Captain-P-Goldfish / SCIM-SDK

a scim implementation as described in RFC7643 and RFC7644
https://github.com/Captain-P-Goldfish/SCIM/wiki
BSD 3-Clause "New" or "Revised" License
122 stars 38 forks source link

Filtration/Pagination does not work as expected #641

Closed jonastik closed 6 months ago

jonastik commented 6 months ago

Since we expect many records we use standard database for storage. So I have disabled auto-filtration feature as noted here.

I disabled it like this on ServiceProvider:

ServiceProvider.builder()
                .filterConfig(FilterConfig.builder().supported(false).build())

and on ResourceType:

ResourceType groupResourceType = resourceEndpoint.registerEndpoint(groupEndpointDefinition);
groupResourceType.setFeatures(ResourceTypeFeatures.builder().autoFiltering(false).autoSorting(false).build());

so I expected that pagination will work by calling following GET endpoint ../Groups?startIndex=1&count=2 but I was surprised that library modified count to 1.

I have debugged it and found out that you calculate effectiveCount as following in RequestUtils:

public static int getEffectiveCount(ServiceProvider serviceProvider, Integer count) {
        if (count == null) {
            return serviceProvider.getFilterConfig().getMaxResults();
        } else {
            return count < 0 ? 0 : Math.min(count, serviceProvider.getFilterConfig().getMaxResults());
        }
    }

so 1 was used from FilterConfig (default value).

I would expect that if I disable auto filtration feature then its related configuration is not used for any calculation. I was forced to set maxResult propery on filterConfig to make it work.

ServiceProvider.builder()
                .filterConfig(FilterConfig.builder().supported(false).maxResults(MAX_LIMIT).build())

Could you please note it on this page more clearly or fix it the code ?

Captain-P-Goldfish commented 6 months ago

This is the expected behaviour.

the value from serviceProvider.getFilterConfig().getMaxResults() is not a default value. It is the maximum number of entries that may be retrieved with a single request. The SCIM-SDK is passing the minimum value of request and config value to the listResources method to make sure that you do not need to handle this yourself. If you configure a maximum value you should not need to check in each request if the value was exceeded by the client-request. Therefore, the SCIM-SDK will do this for you.

I personally reduce the max-value in most cases to 250 per request, which I consider a reasonable paging size. The client can set the paging size to anything below this value for UI displaying purposes but the client is never able to ask for more entries.

jonastik commented 6 months ago

Since I did not explicitly set max results in my case the value was actually defaulted to 1. See DEFAULT_MAX_RESULTS constant in FilterConfig.

I was confused by fact that I disabled some feature of the system, but its configuration has still effect on behaviour. When I disable filtering in the system I would expect that no filtering will be done by library. That the reason I was a bit surprised. But I understand that server always wants to have some kind of protection against clients.

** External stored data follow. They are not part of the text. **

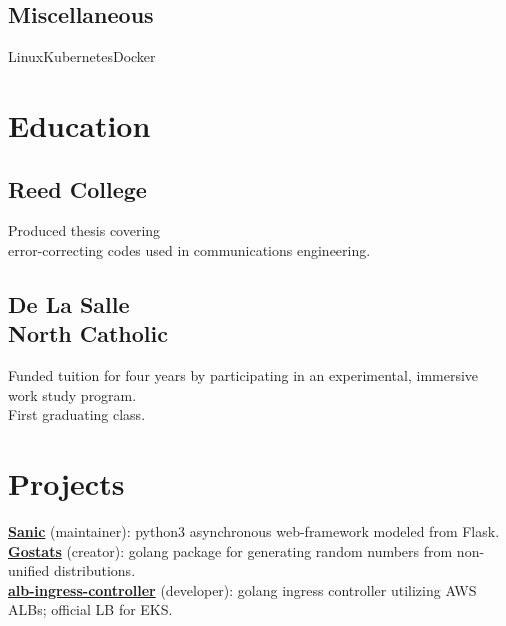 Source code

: \documentclass[]{deemweaver}
\begin{document}
\begin{minipage}[t]{0.32\textwidth}
\subsection{Miscellaneous}
Linux\textbullet{}Kubernetes\textbullet{}Docker


\section{Education}

\subsection{Reed College}
Produced thesis covering \\ error-correcting codes used in communications engineering.
\sectionsep

\subsection{De La Salle \protect\\ North Catholic}
Funded tuition for four years by participating in an experimental,
immersive work study program. \\First graduating class.
\sectionsep

\section{Projects}
\href{https://github.com/huge-success/sanic}{\bf Sanic} (maintainer): python3 asynchronous web-framework modeled from Flask.\\
\vspace{3pt}
\href{https://github.com/r0fls/gostats}{\bf Gostats} (creator): golang package for generating random numbers from non-unified distributions. \\
\vspace{3pt}
\href{https://github.com/kubernetes-sigs/aws-alb-ingress-controller}{\bf alb-ingress-controller} (developer): golang ingress controller utilizing AWS ALBs; official LB for EKS.

%
%

\end{minipage}
\end{document}
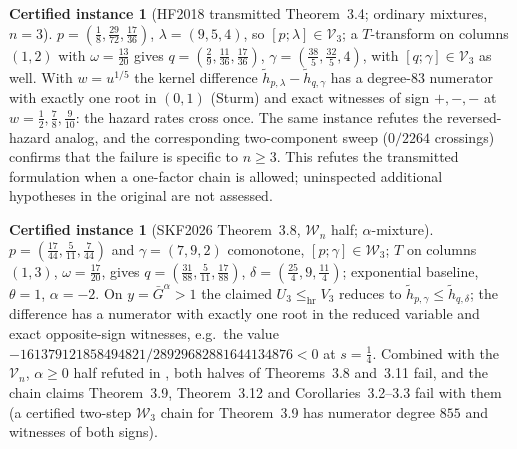 \documentclass[10pt]{article}
\theoremstyle{plain}
\theoremstyle{definition}
\newtheorem{certificate}[theorem]{Certified instance}
\theoremstyle{remark}
\newcommand{\hr}{\mathrm{hr}}
\newcommand{\Wn}{\mathcal W_n}
\begin{document}
\begin{certificate}[HF2018 transmitted Theorem~3.4; ordinary mixtures, $n=3$]\label{cer:hf}
$p=(\tfrac18,\tfrac{29}{72},\tfrac{17}{36})$, $\lambda=(9,5,4)$, so $[p;\lambda]\in\mathcal V_3$; a $T$-transform on columns $(1,2)$ with $\omega=\tfrac{13}{20}$ gives $q=(\tfrac29,\tfrac{11}{36},\tfrac{17}{36})$, $\gamma=(\tfrac{38}{5},\tfrac{32}{5},4)$, with $[q;\gamma]\in\mathcal V_3$ as well. With $w=u^{1/5}$ the kernel difference $\tilde h_{p,\lambda}-\tilde h_{q,\gamma}$ has a degree-$83$ numerator with exactly one root in $(0,1)$ (Sturm) and exact witnesses of sign $+,-,-$ at $w=\tfrac12,\tfrac78,\tfrac9{10}$: the hazard rates cross once. The same instance refutes the reversed-hazard analog, and the corresponding two-component sweep ($0/2264$ crossings) confirms that the failure is specific to $n\ge3$. This refutes the transmitted formulation when a one-factor chain is allowed; uninspected additional hypotheses in the original are not assessed.
\end{certificate}

\begin{certificate}[SKF2026 Theorem~3.8, $\Wn$ half; $\alpha$-mixture]\label{cer:skf}
$p=(\tfrac{17}{44},\tfrac5{11},\tfrac7{44})$ and $\gamma=(7,9,2)$ comonotone, $[p;\gamma]\in\mathcal W_3$; $T$ on columns $(1,3)$, $\omega=\tfrac{17}{20}$, gives $q=(\tfrac{31}{88},\tfrac5{11},\tfrac{17}{88})$, $\delta=(\tfrac{25}{4},9,\tfrac{11}{4})$; exponential baseline, $\theta=1$, $\alpha=-2$. On $y=\bar G^\alpha>1$ the claimed $U_3\le_{\hr}V_3$ reduces to $\tilde h_{p,\gamma}\le\tilde h_{q,\delta}$; the difference has a numerator with exactly one root in the reduced variable and exact opposite-sign witnesses, e.g.\ the value $-161379121858494821/28929682881644134876<0$ at $s=\tfrac14$. Combined with the $\mathcal V_n$, $\alpha\ge0$ half refuted in \cite{Guo2026hazard}, both halves of Theorems~3.8 and~3.11 fail, and the chain claims Theorem~3.9, Theorem~3.12 and Corollaries~3.2--3.3 fail with them (a certified two-step $\mathcal W_3$ chain for Theorem~3.9 has numerator degree $855$ and witnesses of both signs).
\end{certificate}
\end{document}
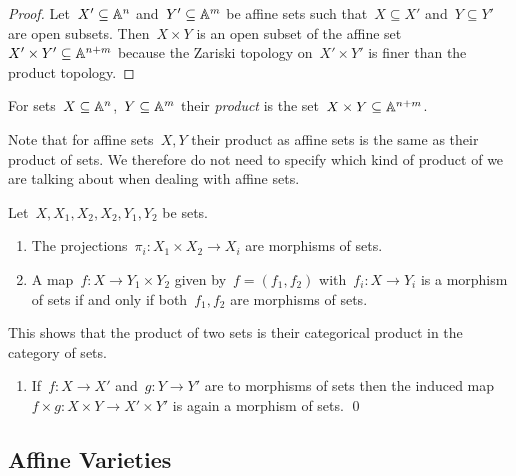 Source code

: \begin{proof}
  Let~$X' \subseteq \mathbb{A}^n$ and~$Y' \subseteq \mathbb{A}^m$ be affine sets such that~$X \subseteq X'$ and~$Y \subseteq Y'$ are open subsets.
  Then~$X \times Y$ is an open subset of the affine set~$X' \times Y' \subseteq \mathbb{A}^{n+m}$ because the Zariski topology on~$X' \times Y'$ is finer than the product topology.
\end{proof}



\begin{definition}
  For {\qaffine} sets~$X \subseteq \mathbb{A}^n$,~$Y \subseteq \mathbb{A}^m$ their \emph{product} is the {\qaffine} set~$X \times Y \subseteq \mathbb{A}^{n+m}$.
\end{definition}


\begin{fluff}
  Note that for affine sets~$X, Y$ their product as affine sets is the same as their product of {\qaffine} sets.
  We therefore do not need to specify which kind of product of we are talking about when dealing with affine sets.
\end{fluff}


\begin{lemma}
  Let~$X, X_1, X_2, X_2, Y_1, Y_2$ be {\qaffine} sets.
  \begin{enumerate}
    \item
      The projections~$\pi_i \colon X_1 \times X_2 \to X_i$ are morphisms of {\qaffine} sets.
    \item
      A map~$f \colon X \to Y_1 \times Y_2$ given by~$f = (f_1, f_2)$ with~$f_i \colon X \to Y_i$ is a morphism of {\qaffine} sets if and only if both~$f_1, f_2$ are morphisms of {\qaffine} sets.
  \end{enumerate}
  This shows that the product of two {\qaffine} sets is their categorical product in the category of {\qaffine} sets.
  \begin{enumerate}[resume]
    \item
      If~$f \colon X \to X'$ and~$g \colon Y \to Y'$ are to morphisms of {\qaffine} sets then the induced map~$f \times g \colon X \times Y \to X' \times Y'$ is again a morphism of {\qaffine} sets.
    \qed
  \end{enumerate}
\end{lemma}





\subsection{Affine Varieties}


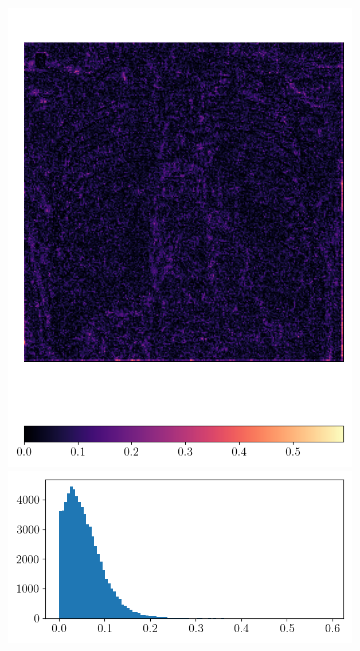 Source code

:\documentclass[12pt]{article}
\begin{document}
\newpage



\begin{figure}[ht]
  \centering
  \begin{subfigure}{0.48\textwidth}
  \includegraphics[width=1\linewidth]{images//chest_xray/ex_2/lambda_map.png}
  \includegraphics[width=1\linewidth]{images//chest_xray/ex_2/lambda_map_values_histogram.png}\

\end{subfigure}
\end{figure}
\end{document}

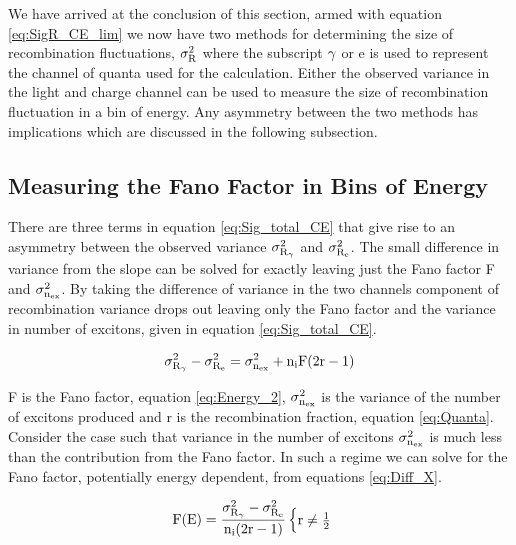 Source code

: We have arrived at the conclusion of this section, armed with equation \ref{eq:SigR_CE_lim} we now have two methods for determining the size of recombination fluctuations, $\rm\sigma_{R}^2$ where the subscript $\rm \gamma$ or e is used to represent the channel of quanta used for the calculation. Either the observed variance in the light and charge channel can be used to measure the size of recombination fluctuation in a bin of energy. Any asymmetry between the two methods has implications which are discussed in the following subsection.


\subsection{Measuring the Fano Factor in Bins of Energy}

There are three terms in equation \ref{eq:Sig_total_CE} that give rise to an asymmetry between the observed variance $\rm \sigma_{R_\gamma}^2$  and  $\rm \sigma_{R_e}^2$. The small difference in variance from the slope can be solved for exactly leaving just the Fano factor F and $\rm \sigma_{n_{ex}}^2$. By taking the difference of variance in the two channels component of recombination variance drops out leaving only the Fano factor and the variance in number of excitons, given in equation \ref{eq:Sig_total_CE}.

\begin{equation}
\rm \sigma_{R_\gamma}^2 - \sigma_{R_e}^2 = \sigma_{n_{ex}}^2 + n_iF(2r-1) 
\label{eq:Diff_X}
\end{equation}

F is the Fano factor, equation \ref{eq:Energy_2}, $\rm \sigma_{n_{ex}}^2$ is the variance of the number of excitons produced and r is the recombination fraction, equation \ref{eq:Quanta}. %
Consider the case such that variance in the number of excitons $\rm \sigma_{n_{ex}}^2$ is much less than the contribution from the Fano factor. In such a regime we can solve for the Fano factor, potentially energy dependent, from equations \ref{eq:Diff_X}.

\begin{equation}
\rm F(E)=\frac{\sigma_{R_\gamma}^2 - \sigma_{R_e}^2}{n_i(2r-1)}
\begin{cases} \rm r \neq \frac{1}{2}\\
\end{cases}
\label{eq:Fano}
\end{equation}

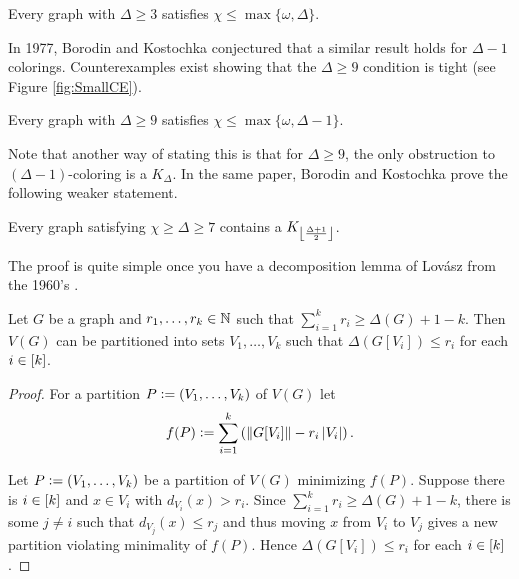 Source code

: \begin{thm}
Every graph with $\Delta \geq 3$ satisfies $\chi \leq \max\{\omega, \Delta\}$.
\end{thm}

In 1977, Borodin and Kostochka conjectured that a similar result holds for $\Delta - 1$ colorings.  Counterexamples exist showing that the $\Delta \geq 9$ condition is tight (see Figure \ref{fig:SmallCE}).
\bigskip

\begin{conjecture}
Every graph with $\Delta \geq 9$ satisfies $\chi \leq \max\{\omega, \Delta - 1\}$.
\end{conjecture}

Note that another way of stating this is that for $\Delta \geq 9$, the only obstruction to $(\Delta-1)$-coloring is a $K_\Delta$. In the same paper, Borodin and Kostochka prove the following weaker statement.

\begin{thm}\label{BorodinKostochkaBK}
Every graph satisfying $\chi \geq \Delta \geq 7$ contains a $K_{\left\lfloor\frac{\Delta + 1}{2}\right\rfloor}$.
\end{thm}

The proof is quite simple once you have a decomposition lemma of Lov\'{a}sz from the 1960's \cite{lovasz1966decomposition}.

\begin{lem}\label{LovaszDecomposition} Let $G$ be a graph and $r_1, \ldots, r_k \in \mathbb{N}$ such that $\sum_{i=1}^k r_i \geq \Delta(G) + 1 - k$. 
Then $V(G)$ can be partitioned into sets $V_1, \ldots, V_k$ such that $\Delta(G[V_i]) \leq r_i$ for each $i \in \left[k\right]$.
\end{lem}
\begin{proof}
For a partition $P \mathrel{\mathop:}= \left( V_1, \ldots, V_k \right)$ of $V(G)$ let
			\[f(P) \mathrel{\mathop:}= \sum_{i=1}^k \left( \left\Vert G[V_i]\right\Vert - r_i\left|V_i\right| \right).\]

\noindent Let $P \mathrel{\mathop:}= \left( V_1, \ldots, V_k \right)$ be a partition of $V(G)$
minimizing $f(P)$.  Suppose there is $i \in \left[k\right]$ and $x \in V_i$ with
$d_{V_i}(x) > r_i$. Since $\sum_{i=1}^k r_i \geq \Delta(G) + 1 - k$, there is
some $j \neq i$ such that $d_{V_j}(x) \leq r_j$ and thus moving $x$ from $V_i$ to
$V_j$ gives a new partition violating minimality of $f(P)$.  Hence
$\Delta(G[V_i]) \leq r_i$ for each $i \in \left[k\right]$.
\end{proof}


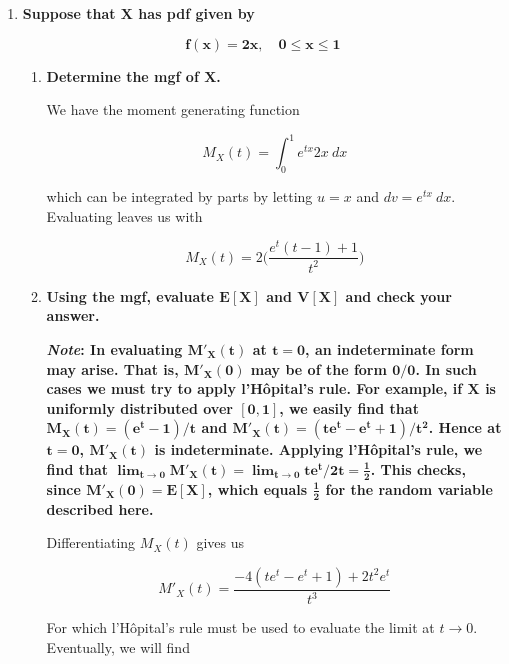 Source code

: \documentclass[10pt, oneside]{article}
\begin{document}
\begin{enumerate}[label=10.\arabic*]
\itemsep0em 
\item  \begin{tcolorbox}[
  colback=Cerulean!5!white,
  colframe=Cerulean!75!black]
\textbf{Suppose that $\bm{X}$ has pdf given by}

\[ \bm{f(x) = 2x, \quad 0 \leq x \leq 1} \]
\end{tcolorbox}

	\begin{enumerate}
	\item  \begin{tcolorbox}[
	  colback=Cerulean!5!white,
	  colframe=Cerulean!75!black]
	\textbf{Determine the mgf of $\bm{X}$.}
	\end{tcolorbox}
	
	We have the moment generating function
	
	\[ M_X (t) = \int^1_0 e^{tx} 2x \ dx \]
	
	which can be integrated by parts by letting $u = x$ and $dv = e^{tx} \ dx$. Evaluating leaves us with
	
	\[ \boxed{M_X(t) = 2 \bigg( \frac{e^t (t-1) + 1}{t^2} \bigg) } \]
	
	\item  \begin{tcolorbox}[
	  colback=Cerulean!5!white,
	  colframe=Cerulean!75!black]
	\textbf{Using the mgf, evaluate $\bm{E[X]}$ and $\bm{V[X]}$ and check your answer.}
	
	\textbf{\textit{Note}: In evaluating $\bm{M'_X(t)}$ at $\bm{t=0}$, an indeterminate form may arise. That is, $\bm{M'_X(0)}$ may be of the form $\bm{0/0}$. In such cases we must try to apply l'H\^{o}pital's rule. For example, if $\bm{X}$ is uniformly distributed over $\bm{[0,1]}$, we easily find that $\bm{M_X(t) = (e^t - 1)/t}$ and $\bm{M'_X(t) = (te^t - e^t + 1)/t^2}$. Hence at $\bm{t=0}$, $\bm{M'_X(t)}$ is indeterminate. Applying l'H\^{o}pital's rule, we find that $\bm{\lim_{t \rightarrow 0} M'_X(t) = \lim_{t \rightarrow 0} te^t / 2t = \frac{1}{2}}$. This checks, since $\bm{M'_X(0) = E[X]}$, which equals $\bm{\frac{1}{2}}$ for the random variable described here.}
	\end{tcolorbox}
	
	Differentiating $M_X (t)$ gives us
	
	\[ M'_X(t) = \frac{-4(te^t - e^t + 1) + 2t^2 e^t}{t^3} \]
	
	For which  l'H\^{o}pital's rule must be used to evaluate the limit at $t \rightarrow 0$. Eventually, we will find
	

\end{enumerate}
\end{enumerate}
\end{document}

Problem is that we have to know maximum count of all supported clients ahead in order to properly set this value from the beginning. So we don't send back only half of subset. Okta Idp for example uses count 100 according to their docs. But I did not find any info for pagination for Microsoft Entra ID. It seems that they don't use it.

Captain-P-Goldfish commented 6 months ago

Yes, I actually expected that max-results is always set. Maybe I should add a warning if it defaults to 1? Might prevent such problems in the future.

If the ServiceProvider sets Filter.supported=false the list-endpoint cannot be accessed anymore. The autoFiltering and autoSorting features are standalone and can be activated and deactivated explicitly as shown in this example:

{
  "schemas": [
    "urn:ietf:params:scim:schemas:core:2.0:ResourceType"
  ],
  "schema": "urn:ietf:params:scim:schemas:core:2.0:ServiceProviderConfig",
  "id": "ServiceProviderConfig",
  "name": "ServiceProviderConfig",
  "description": "the service providers configuration",
  "endpoint": "/ServiceProviderConfig",
  "urn:gold:params:scim:schemas:extension:url:2.0:ResourceTypeFeatures": {
    "singletonEndpoint": true,
    "autoFiltering": false,
    "autoSorting": false
  },
  "meta": {
    "resourceType": "ResourceType",
    "created": "2019-10-18T14:51:11+02:00",
    "lastModified": "2019-10-18T14:51:11+02:00",
    "location": "/ResourceTypes/ServiceProviderConfig"
  }
}

Problem is that we have to know maximum count of all supported clients ahead in order to properly set this value from the beginning

I am not quite sure what you mean. You can modify the maxResults value during runtime and it will take effect immediately. And SCIM is designed so that the client is able to get the maxResults value from the /ServiceProviderConfig endpoint to be able to work with paging. If the client is always using a fixed value that is not a problem for as long as the client sends the count-value and the maxResults value is higher than the fixed count-value of the client. Each client is always able to select a count value that is smaller than your configured maxResults value.

jonastik commented 6 months ago

I get it now. Thank you. I did not realised that clients get maxResults value from/ServiceProviderConfig endpoint.